TASK OBJECTIVE → Give back one number only: how many lines in the material below contain "contains".

DATASET →
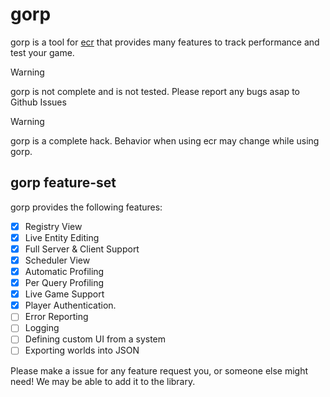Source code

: # gorp

gorp is a tool for [ecr](https://www.github.com/centau/ecr) that provides many features to track performance and test your game.

> [!WARNING]
> gorp is not complete and is not tested. Please report any bugs asap to Github Issues

> [!WARNING]
> gorp is a complete hack. Behavior when using ecr may change while using gorp.

## gorp feature-set

gorp provides the following features:

-   [x] Registry View
-   [x] Live Entity Editing
-   [x] Full Server & Client Support
-   [x] Scheduler View
-   [x] Automatic Profiling
-   [x] Per Query Profiling
-   [x] Live Game Support
-   [x] Player Authentication.
-   [ ] Error Reporting
-   [ ] Logging
-   [ ] Defining custom UI from a system
-   [ ] Exporting worlds into JSON

Please make a issue for any feature request you, or someone else might need! We may be able to add it to the library.

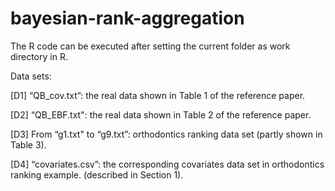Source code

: # bayesian-rank-aggregation

The R code can be executed after setting the current folder as work directory in R.

Data sets:

[D1] “QB_cov.txt”: the real data shown in Table 1 of the reference paper.

[D2] “QB_EBF.txt": the real data shown in Table 2 of the reference paper.

[D3] From “g1.txt" to “g9.txt”: orthodontics ranking data set (partly shown in Table 3).

[D4] “covariates.csv”: the corresponding covariates data set in orthodontics ranking example. (described in Section 1).
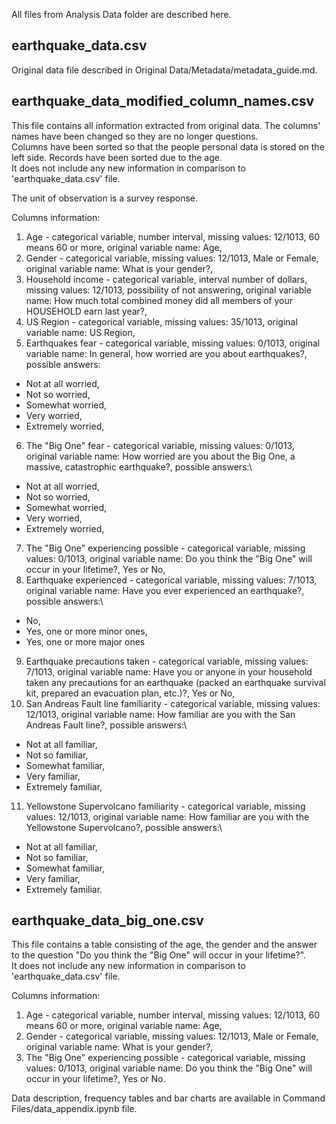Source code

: All files from Analysis Data folder are described here.

## earthquake_data.csv
Original data file described in Original Data/Metadata/metadata_guide.md.

##  earthquake_data_modified_column_names.csv
This file contains all information extracted from original data. The columns' names have been changed so they are no longer questions.\
Columns have been sorted so that the people personal data is stored on the left side. Records have been sorted due to the age.\
It does not include any new information in comparison to 'earthquake_data.csv' file.

The unit of observation is a survey response.

Columns information:
1. Age - categorical variable, number interval, missing values: 12/1013, 60 means 60 or more, original variable name: Age,
2. Gender - categorical variable, missing values: 12/1013, Male or Female, original variable name: What is your gender?,
3. Household income - categorical variable, interval number of dollars, missing values: 12/1013, possibility of not answering, original variable name: How much total combined money did all members of your HOUSEHOLD earn last year?,
4. US Region - categorical variable, missing values: 35/1013, original variable name: US Region,
5. Earthquakes fear - categorical variable, missing values: 0/1013, original variable name: In general, how worried are you about earthquakes?, possible answers:
* Not at all worried,
* Not so worried,
* Somewhat worried,
* Very worried,
* Extremely worried,
6. The "Big One" fear - categorical variable, missing values: 0/1013, original variable name: How worried are you about the Big One, a massive, catastrophic earthquake?, possible answers:\
* Not at all worried,
* Not so worried,
* Somewhat worried,
* Very worried,
* Extremely worried,
7. The "Big One" experiencing possible - categorical variable, missing values: 0/1013, original variable name: Do you think the "Big One" will occur in your lifetime?, Yes or No,
8. Earthquake experienced - categorical variable, missing values: 7/1013, original variable name: Have you ever experienced an earthquake?, possible answers:\
* No,
* Yes, one or more minor ones,
* Yes, one or more major ones
9. Earthquake precautions taken - categorical variable, missing values: 7/1013, original variable name: Have you or anyone in your household taken any precautions for an earthquake (packed an earthquake survival kit, prepared an evacuation plan, etc.)?, Yes or No,
10. San Andreas Fault line familiarity - categorical variable, missing values: 12/1013, original variable name: How familiar are you with the San Andreas Fault line?, possible answers:\
* Not at all familiar,
* Not so familiar,
* Somewhat familiar,
* Very familiar,
* Extremely familiar,
11. Yellowstone Supervolcano familiarity - categorical variable, missing values: 12/1013, original variable name: How familiar are you with the Yellowstone Supervolcano?, possible answers:\
* Not at all familiar,
* Not so familiar,
* Somewhat familiar,
* Very familiar,
* Extremely familiar.

## earthquake_data_big_one.csv
This file contains a table consisting of the age, the gender and the answer to the question "Do you think the "Big One" will occur in your lifetime?".\
It does not include any new information in comparison to 'earthquake_data.csv' file.

Columns information:
1. Age - categorical variable, number interval, missing values: 12/1013, 60 means 60 or more, original variable name: Age,
2. Gender - categorical variable, missing values: 12/1013, Male or Female, original variable name: What is your gender?,
3. The "Big One" experiencing possible - categorical variable, missing values: 0/1013, original variable name: Do you think the "Big One" will occur in your lifetime?, Yes or No.

Data description, frequency tables and bar charts are available in Command Files/data_appendix.ipynb file.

SOLUTION TO THE PROBLEM → 2